◆ Activity: The lines to copy are those holding the string "their" in the entries below.

◆ Given data:
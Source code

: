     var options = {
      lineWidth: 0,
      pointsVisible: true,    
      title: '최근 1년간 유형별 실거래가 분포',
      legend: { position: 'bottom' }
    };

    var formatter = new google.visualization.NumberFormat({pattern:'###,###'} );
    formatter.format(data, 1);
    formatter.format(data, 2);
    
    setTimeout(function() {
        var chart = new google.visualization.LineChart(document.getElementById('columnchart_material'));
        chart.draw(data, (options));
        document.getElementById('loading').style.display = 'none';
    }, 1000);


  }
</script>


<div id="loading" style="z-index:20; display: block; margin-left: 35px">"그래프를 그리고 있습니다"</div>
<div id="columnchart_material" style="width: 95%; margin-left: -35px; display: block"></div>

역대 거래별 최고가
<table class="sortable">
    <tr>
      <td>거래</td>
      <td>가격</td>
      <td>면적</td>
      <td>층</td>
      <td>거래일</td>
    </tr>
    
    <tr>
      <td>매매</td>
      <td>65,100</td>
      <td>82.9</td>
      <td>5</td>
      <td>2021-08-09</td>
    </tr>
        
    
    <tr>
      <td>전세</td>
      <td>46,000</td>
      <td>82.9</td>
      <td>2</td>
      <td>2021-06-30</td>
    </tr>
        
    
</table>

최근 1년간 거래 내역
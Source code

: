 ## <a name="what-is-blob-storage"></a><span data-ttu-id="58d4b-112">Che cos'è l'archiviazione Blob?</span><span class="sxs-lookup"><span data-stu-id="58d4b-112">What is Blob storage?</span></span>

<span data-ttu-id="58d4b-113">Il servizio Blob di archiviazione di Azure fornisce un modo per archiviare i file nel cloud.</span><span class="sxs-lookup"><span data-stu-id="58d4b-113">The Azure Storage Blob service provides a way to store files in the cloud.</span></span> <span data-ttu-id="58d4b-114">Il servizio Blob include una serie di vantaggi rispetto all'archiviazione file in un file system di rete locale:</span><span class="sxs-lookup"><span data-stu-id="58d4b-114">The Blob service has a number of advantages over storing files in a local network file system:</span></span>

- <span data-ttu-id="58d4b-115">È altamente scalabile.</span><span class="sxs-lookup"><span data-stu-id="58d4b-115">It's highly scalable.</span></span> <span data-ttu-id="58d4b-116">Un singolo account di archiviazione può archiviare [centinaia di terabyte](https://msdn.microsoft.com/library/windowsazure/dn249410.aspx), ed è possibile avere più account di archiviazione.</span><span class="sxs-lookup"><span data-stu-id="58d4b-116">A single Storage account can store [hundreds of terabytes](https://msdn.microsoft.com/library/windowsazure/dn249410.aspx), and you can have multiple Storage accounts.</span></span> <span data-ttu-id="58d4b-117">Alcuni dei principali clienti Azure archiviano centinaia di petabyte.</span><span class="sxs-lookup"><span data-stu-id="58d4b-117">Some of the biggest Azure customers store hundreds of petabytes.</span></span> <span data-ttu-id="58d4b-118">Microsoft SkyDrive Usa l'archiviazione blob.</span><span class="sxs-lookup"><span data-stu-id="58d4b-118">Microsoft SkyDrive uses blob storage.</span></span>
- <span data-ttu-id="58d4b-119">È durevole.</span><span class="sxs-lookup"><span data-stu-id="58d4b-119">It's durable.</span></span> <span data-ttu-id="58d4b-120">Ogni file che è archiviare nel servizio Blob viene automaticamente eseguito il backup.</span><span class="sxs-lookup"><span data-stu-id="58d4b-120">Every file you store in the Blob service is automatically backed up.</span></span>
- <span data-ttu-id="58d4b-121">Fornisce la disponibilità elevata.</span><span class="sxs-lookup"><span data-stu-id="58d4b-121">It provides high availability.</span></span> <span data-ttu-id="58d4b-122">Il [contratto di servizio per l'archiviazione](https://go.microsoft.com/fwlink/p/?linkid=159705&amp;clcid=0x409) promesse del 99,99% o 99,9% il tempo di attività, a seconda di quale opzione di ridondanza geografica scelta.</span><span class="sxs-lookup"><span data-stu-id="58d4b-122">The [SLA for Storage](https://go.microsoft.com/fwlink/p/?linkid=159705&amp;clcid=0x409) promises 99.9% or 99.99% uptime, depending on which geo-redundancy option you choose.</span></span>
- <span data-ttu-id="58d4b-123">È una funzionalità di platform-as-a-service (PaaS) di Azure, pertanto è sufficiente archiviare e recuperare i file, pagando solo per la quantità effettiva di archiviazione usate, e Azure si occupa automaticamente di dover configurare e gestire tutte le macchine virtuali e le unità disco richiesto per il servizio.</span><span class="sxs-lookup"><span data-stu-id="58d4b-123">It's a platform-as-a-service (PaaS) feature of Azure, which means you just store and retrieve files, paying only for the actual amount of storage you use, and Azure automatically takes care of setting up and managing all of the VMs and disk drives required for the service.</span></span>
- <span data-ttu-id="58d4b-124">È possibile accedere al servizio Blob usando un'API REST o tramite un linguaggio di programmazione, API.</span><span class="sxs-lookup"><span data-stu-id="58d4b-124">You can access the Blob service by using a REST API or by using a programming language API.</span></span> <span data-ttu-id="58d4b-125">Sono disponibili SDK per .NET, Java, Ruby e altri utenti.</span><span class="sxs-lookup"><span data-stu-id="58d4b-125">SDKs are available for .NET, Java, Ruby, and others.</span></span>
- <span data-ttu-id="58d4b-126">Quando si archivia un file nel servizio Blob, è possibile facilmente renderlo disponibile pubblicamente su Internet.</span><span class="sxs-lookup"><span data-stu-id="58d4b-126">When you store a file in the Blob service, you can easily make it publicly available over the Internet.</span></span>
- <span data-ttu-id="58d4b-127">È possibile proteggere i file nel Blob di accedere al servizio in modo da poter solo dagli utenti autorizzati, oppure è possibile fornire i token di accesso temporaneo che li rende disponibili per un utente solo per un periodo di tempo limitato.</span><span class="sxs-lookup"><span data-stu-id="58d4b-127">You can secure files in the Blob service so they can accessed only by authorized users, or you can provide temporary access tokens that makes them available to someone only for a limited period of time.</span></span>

...

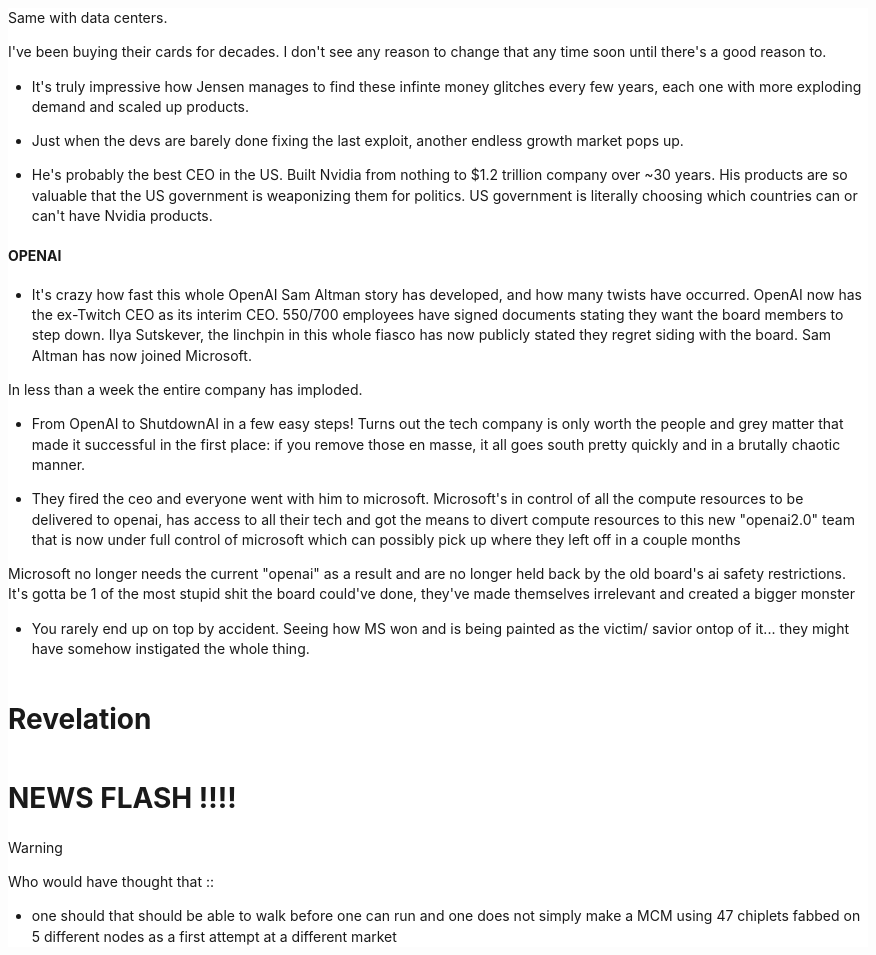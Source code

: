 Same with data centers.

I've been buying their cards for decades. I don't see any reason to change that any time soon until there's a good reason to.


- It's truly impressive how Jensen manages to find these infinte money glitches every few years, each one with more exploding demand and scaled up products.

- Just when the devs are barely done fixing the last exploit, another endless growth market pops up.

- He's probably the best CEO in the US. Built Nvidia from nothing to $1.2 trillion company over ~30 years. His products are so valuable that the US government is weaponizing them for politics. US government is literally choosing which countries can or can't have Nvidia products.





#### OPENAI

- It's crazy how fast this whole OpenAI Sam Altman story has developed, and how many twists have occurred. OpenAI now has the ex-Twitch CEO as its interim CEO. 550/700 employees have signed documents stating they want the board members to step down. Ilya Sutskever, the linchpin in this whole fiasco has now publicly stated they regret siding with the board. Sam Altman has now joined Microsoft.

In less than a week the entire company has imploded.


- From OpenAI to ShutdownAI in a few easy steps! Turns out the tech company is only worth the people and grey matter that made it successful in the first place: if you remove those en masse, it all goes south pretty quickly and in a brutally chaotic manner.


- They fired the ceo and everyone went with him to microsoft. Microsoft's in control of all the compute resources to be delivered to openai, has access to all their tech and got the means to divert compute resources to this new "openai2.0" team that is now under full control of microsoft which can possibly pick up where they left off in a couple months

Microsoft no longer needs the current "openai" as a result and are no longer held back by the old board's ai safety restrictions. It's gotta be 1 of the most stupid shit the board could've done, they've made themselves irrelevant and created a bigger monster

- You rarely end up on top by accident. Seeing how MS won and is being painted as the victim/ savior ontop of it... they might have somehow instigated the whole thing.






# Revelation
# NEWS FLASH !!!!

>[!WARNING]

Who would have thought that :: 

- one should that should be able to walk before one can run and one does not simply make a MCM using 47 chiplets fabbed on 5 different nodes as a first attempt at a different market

◆ Exercise output:
I've been buying their cards for decades. I don't see any reason to change that any time soon until there's a good reason to.
- They fired the ceo and everyone went with him to microsoft. Microsoft's in control of all the compute resources to be delivered to openai, has access to all their tech and got the means to divert compute resources to this new "openai2.0" team that is now under full control of microsoft which can possibly pick up where they left off in a couple months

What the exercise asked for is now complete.